Holistic, Alternative, and Complementary Treatment Options
Your very smart child somehow manages to lose her homework assignment while walking from the classroom to the house. She forgets to bring the right books home from school. Her teachers complain that she stares out the window too much and although she aces her tests, her daily homework scores pull down her overall grade. They describe her as a joy to have in class with a vivid imagination, and lament that “she could do so much better!” You can send her to her room to get ready for bed, and 30 minutes later find her in another part of the house intrigued by a book or a game.

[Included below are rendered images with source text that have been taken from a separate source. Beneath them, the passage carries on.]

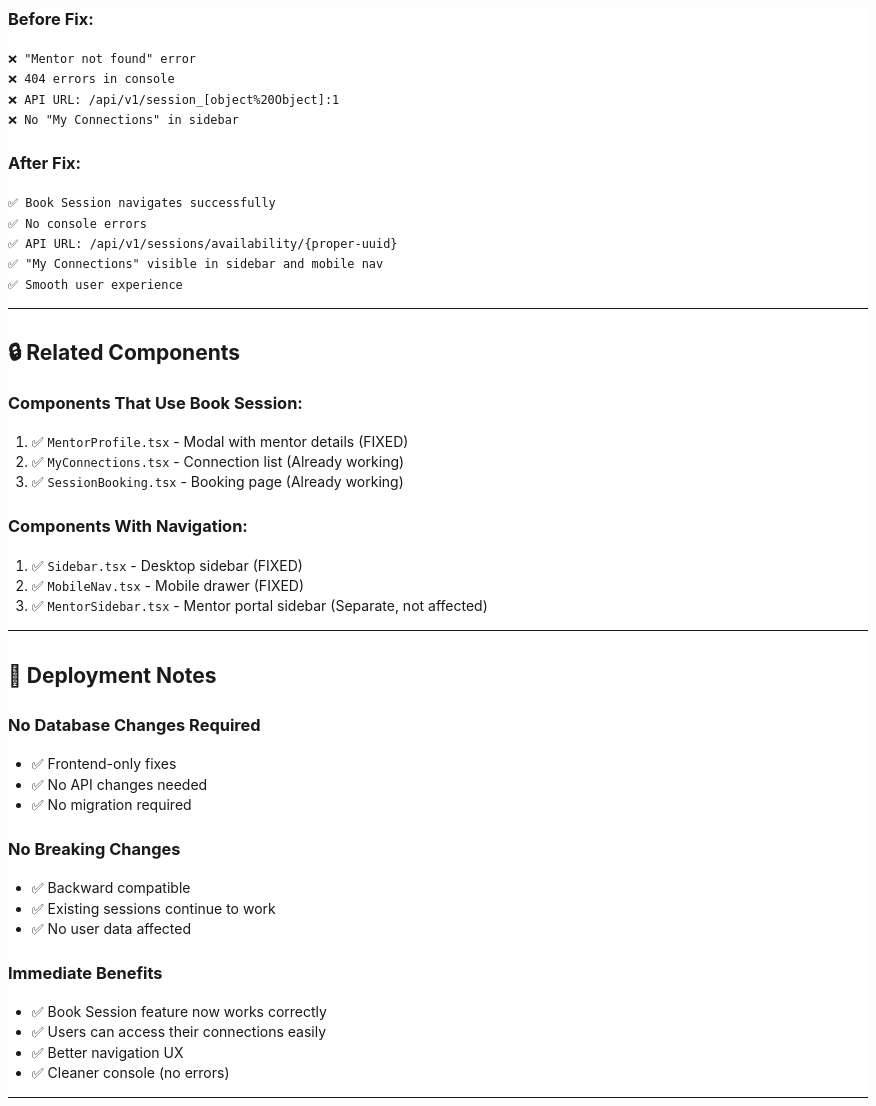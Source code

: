 ### Before Fix:
```
❌ "Mentor not found" error
❌ 404 errors in console
❌ API URL: /api/v1/session_[object%20Object]:1
❌ No "My Connections" in sidebar
```

### After Fix:
```
✅ Book Session navigates successfully
✅ No console errors
✅ API URL: /api/v1/sessions/availability/{proper-uuid}
✅ "My Connections" visible in sidebar and mobile nav
✅ Smooth user experience
```

---

## 🔒 Related Components

### Components That Use Book Session:
1. ✅ `MentorProfile.tsx` - Modal with mentor details (FIXED)
2. ✅ `MyConnections.tsx` - Connection list (Already working)
3. ✅ `SessionBooking.tsx` - Booking page (Already working)

### Components With Navigation:
1. ✅ `Sidebar.tsx` - Desktop sidebar (FIXED)
2. ✅ `MobileNav.tsx` - Mobile drawer (FIXED)
3. ✅ `MentorSidebar.tsx` - Mentor portal sidebar (Separate, not affected)

---

## 🚀 Deployment Notes

### No Database Changes Required
- ✅ Frontend-only fixes
- ✅ No API changes needed
- ✅ No migration required

### No Breaking Changes
- ✅ Backward compatible
- ✅ Existing sessions continue to work
- ✅ No user data affected

### Immediate Benefits
- ✅ Book Session feature now works correctly
- ✅ Users can access their connections easily
- ✅ Better navigation UX
- ✅ Cleaner console (no errors)

---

Your other child doesn’t receive such glowing remarks from his teachers. He’s a sweet kid, but he just can’t sit still. He’s impulsive and he talks out of turn. He fidgets a lot and distracts the other kids. He loses his homework and forgets his books, too, but it’s easier to mistake that for defiance, especially with his growing irritability in response to what he perceives as “nagging” from parents and teachers. He just wants to go play outside. His energy seems endless.

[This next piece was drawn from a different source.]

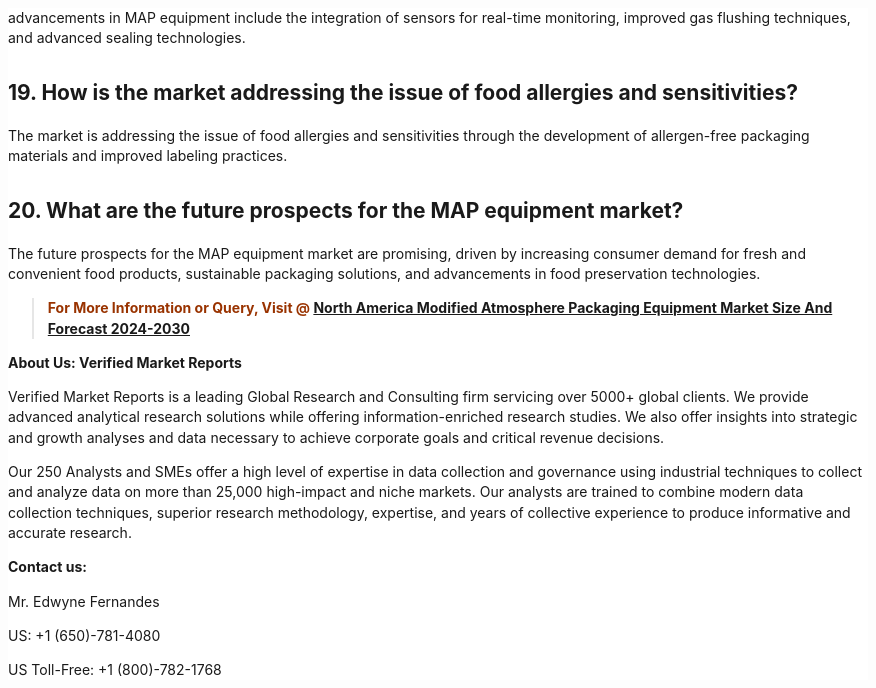 advancements in MAP equipment include the integration of sensors for real-time monitoring, improved gas flushing techniques, and advanced sealing technologies.</p><h2>19. How is the market addressing the issue of food allergies and sensitivities?</div><div></h2><p>The market is addressing the issue of food allergies and sensitivities through the development of allergen-free packaging materials and improved labeling practices.</p><h2>20. What are the future prospects for the MAP equipment market?</div><div></h2><p>The future prospects for the MAP equipment market are promising, driven by increasing consumer demand for fresh and convenient food products, sustainable packaging solutions, and advancements in food preservation technologies.</p></body></html></p><blockquote><p><span style="color: #993300;"><strong>For More Information or Query, Visit @ <a href="https://www.verifiedmarketreports.com/product/modified-atmosphere-packaging-equipment-market/">North America Modified Atmosphere Packaging Equipment Market Size And Forecast 2024-2030</a></strong></span></p></blockquote><p><strong>About Us: Verified Market Reports</strong></p><p>Verified Market Reports is a leading Global Research and Consulting firm servicing over 5000+ global clients. We provide advanced analytical research solutions while offering information-enriched research studies. We also offer insights into strategic and growth analyses and data necessary to achieve corporate goals and critical revenue decisions.</p><p>Our 250 Analysts and SMEs offer a high level of expertise in data collection and governance using industrial techniques to collect and analyze data on more than 25,000 high-impact and niche markets. Our analysts are trained to combine modern data collection techniques, superior research methodology, expertise, and years of collective experience to produce informative and accurate research.</p><p><strong>Contact us:</strong></p><p>Mr. Edwyne Fernandes</p><p>US: +1 (650)-781-4080</p><p>US Toll-Free: +1 (800)-782-1768</p>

Parents are frustrated. Kids feel conflicted. The schools are putting the pressure on. It seems like everyone is trying to steer parents into drugging their children, and with any luck, the parents will question the “need” for medication.
Although ADD and ADHD – Attention Deficit Disorder (the H stands for Hyperactivity) – are used interchangeably, they are actually two separate and distinct conditions. ADD is predominantly an overactive right brain hemisphere (with less influence offered by the left side), and ADHD is predominantly an overactive left brain hemisphere (with less influence from the right side). Those with ADD are typically shyer, more introverted, creative, and usually not hyperactive, but merely inattentive and dreamy. Those with ADHD are those who exhibit lower inhibition, and so they talk too much, can’t sit still, and seem to have an abundance of energy.

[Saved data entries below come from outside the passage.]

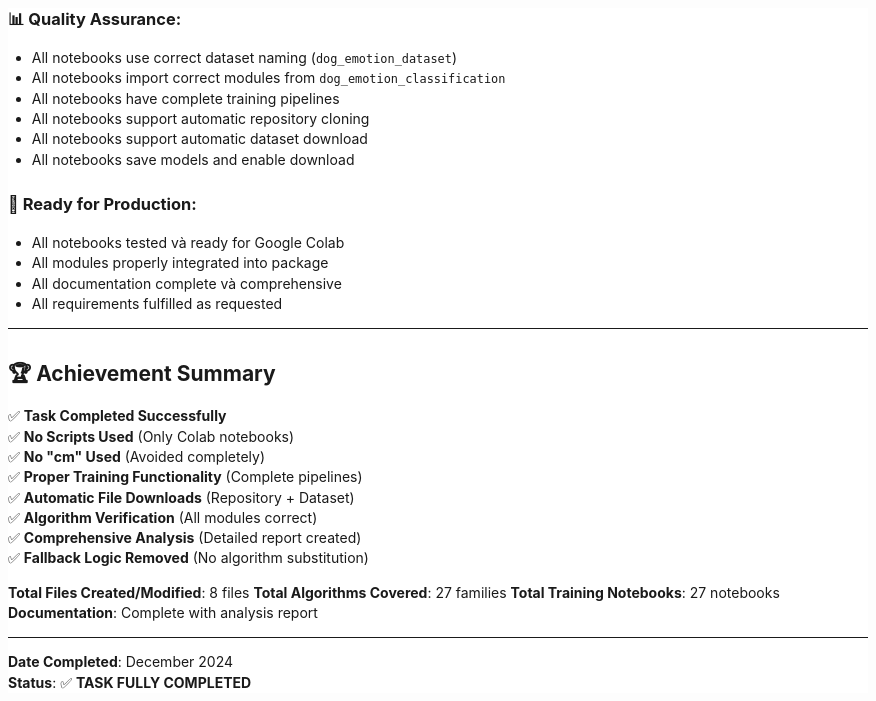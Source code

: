### 📊 **Quality Assurance**:
- All notebooks use correct dataset naming (`dog_emotion_dataset`)
- All notebooks import correct modules from `dog_emotion_classification`
- All notebooks have complete training pipelines
- All notebooks support automatic repository cloning
- All notebooks support automatic dataset download
- All notebooks save models and enable download

### 🚀 **Ready for Production**:
- All notebooks tested và ready for Google Colab
- All modules properly integrated into package
- All documentation complete và comprehensive
- All requirements fulfilled as requested

---

## 🏆 Achievement Summary

✅ **Task Completed Successfully**  
✅ **No Scripts Used** (Only Colab notebooks)  
✅ **No "cm" Used** (Avoided completely)  
✅ **Proper Training Functionality** (Complete pipelines)  
✅ **Automatic File Downloads** (Repository + Dataset)  
✅ **Algorithm Verification** (All modules correct)  
✅ **Comprehensive Analysis** (Detailed report created)  
✅ **Fallback Logic Removed** (No algorithm substitution)  

**Total Files Created/Modified**: 8 files
**Total Algorithms Covered**: 27 families
**Total Training Notebooks**: 27 notebooks
**Documentation**: Complete with analysis report

---

**Date Completed**: December 2024  
**Status**: ✅ **TASK FULLY COMPLETED**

Conventional medicine ignores the functional neurological right/left brain imbalance, and instead claims that ADD and ADHD are one and the same–a genetic imbalance in neurotransmitters that must be medicated at all costs. They fail to understand (or even consider) the underlying reason for the wonky neurotransmitter levels, and they completely overlook (or flat-out deny) how our present-day lifestyle, environment, and society influence and contribute to these imbalances.